Jekyll is a static site generator written in Ruby that transforms Markdown and Liquid templates into a complete website. No database, no server-side processing, no security patches for a CMS – just static HTML files that any web server can serve. It powers GitHub Pages and is a solid choice for blogs, documentation sites, and project pages where speed and simplicity matter more than dynamic features.
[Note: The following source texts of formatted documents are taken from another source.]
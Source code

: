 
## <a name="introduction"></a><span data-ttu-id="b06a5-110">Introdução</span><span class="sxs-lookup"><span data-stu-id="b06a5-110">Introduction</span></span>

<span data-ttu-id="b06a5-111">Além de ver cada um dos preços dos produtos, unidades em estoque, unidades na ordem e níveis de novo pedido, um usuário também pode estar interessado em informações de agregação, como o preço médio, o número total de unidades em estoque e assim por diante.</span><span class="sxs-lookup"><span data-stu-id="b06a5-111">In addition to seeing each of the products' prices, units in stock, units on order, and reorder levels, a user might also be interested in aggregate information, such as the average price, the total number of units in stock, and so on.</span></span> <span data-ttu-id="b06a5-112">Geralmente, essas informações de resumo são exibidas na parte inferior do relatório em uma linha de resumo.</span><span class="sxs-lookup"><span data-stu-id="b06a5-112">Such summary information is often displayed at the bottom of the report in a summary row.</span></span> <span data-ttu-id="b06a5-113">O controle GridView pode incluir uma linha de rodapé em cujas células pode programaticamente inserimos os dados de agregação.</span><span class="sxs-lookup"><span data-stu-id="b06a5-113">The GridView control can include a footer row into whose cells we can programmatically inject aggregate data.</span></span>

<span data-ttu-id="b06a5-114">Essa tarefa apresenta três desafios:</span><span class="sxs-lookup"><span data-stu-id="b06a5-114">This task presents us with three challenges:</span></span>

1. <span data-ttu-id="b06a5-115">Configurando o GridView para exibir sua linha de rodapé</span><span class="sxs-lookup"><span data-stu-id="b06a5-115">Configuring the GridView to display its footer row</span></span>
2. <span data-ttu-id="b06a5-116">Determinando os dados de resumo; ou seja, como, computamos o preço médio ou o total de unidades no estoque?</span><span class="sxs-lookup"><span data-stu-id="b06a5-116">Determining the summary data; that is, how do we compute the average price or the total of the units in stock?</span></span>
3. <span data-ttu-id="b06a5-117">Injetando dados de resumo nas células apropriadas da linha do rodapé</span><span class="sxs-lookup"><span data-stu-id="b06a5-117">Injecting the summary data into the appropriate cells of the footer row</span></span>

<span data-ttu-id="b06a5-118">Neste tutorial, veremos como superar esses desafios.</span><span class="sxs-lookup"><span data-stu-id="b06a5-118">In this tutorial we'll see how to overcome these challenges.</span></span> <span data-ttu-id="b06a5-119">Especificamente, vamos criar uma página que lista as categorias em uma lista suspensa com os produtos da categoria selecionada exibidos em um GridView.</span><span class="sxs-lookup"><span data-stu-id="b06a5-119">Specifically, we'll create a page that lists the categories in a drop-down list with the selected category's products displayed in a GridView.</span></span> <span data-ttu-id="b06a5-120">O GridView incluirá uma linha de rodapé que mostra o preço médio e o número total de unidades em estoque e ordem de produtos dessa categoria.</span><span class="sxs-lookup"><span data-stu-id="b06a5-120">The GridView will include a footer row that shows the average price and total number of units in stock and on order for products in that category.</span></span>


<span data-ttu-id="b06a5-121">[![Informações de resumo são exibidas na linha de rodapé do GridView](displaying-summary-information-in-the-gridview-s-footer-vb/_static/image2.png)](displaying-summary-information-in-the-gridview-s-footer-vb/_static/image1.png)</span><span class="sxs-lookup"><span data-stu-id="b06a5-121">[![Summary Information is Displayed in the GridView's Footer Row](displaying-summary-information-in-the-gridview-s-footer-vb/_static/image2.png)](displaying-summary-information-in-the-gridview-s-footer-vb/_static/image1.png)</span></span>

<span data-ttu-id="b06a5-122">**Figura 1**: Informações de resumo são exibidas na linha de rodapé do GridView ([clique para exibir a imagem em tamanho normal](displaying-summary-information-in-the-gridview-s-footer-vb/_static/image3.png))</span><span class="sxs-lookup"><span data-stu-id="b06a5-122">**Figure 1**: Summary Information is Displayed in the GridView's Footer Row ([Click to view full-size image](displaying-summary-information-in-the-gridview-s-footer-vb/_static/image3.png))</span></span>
This guide covers installing Jekyll on Debian 13 (Trixie) and Debian 12 (Bookworm), creating a site, customizing it, and deploying to production with Nginx.
Prerequisites
- Debian 13 or 12 with sudo access
- At least 512 MB RAM
- Basic familiarity with the command line and Markdown
Step 1: Install Ruby and Build Dependencies
Jekyll needs Ruby 2.7 or later. Debian 13 ships Ruby 3.3 and Debian 12 ships Ruby 3.1 – both work.
sudo apt update
sudo apt install -y ruby-full ruby-dev build-essential zlib1g-dev
Configure gem to install packages in your home directory (avoids running gem as root):
echo 'export GEM_HOME="$HOME/gems"' >> ~/.bashrc
echo 'export PATH="$HOME/gems/bin:$PATH"' >> ~/.bashrc
source ~/.bashrc
For Zsh users, replace ~/.bashrc with ~/.zshrc in both commands.
Verify Ruby is working:
$ ruby --version
ruby 3.3.x (2024-xx-xx revision xxxxx) [x86_64-linux-gnu]
$ gem --version
3.x.x
Step 2: Install Jekyll and Bundler
$ gem install bundler jekyll
Fetching bundler-2.5.x.gem
Successfully installed bundler-2.5.x
Fetching jekyll-4.4.x.gem
Successfully installed jekyll-4.4.x
...
Done installing documentation for bundler, jekyll after X seconds
Verify the installation:
$ jekyll --version
jekyll 4.x.y
Step 3: Create a New Jekyll Site
$ jekyll new my-blog
Running bundle install in /home/user/my-blog...
Bundler: Bundle complete! 7 Gemfile dependencies, 34 gems now installed.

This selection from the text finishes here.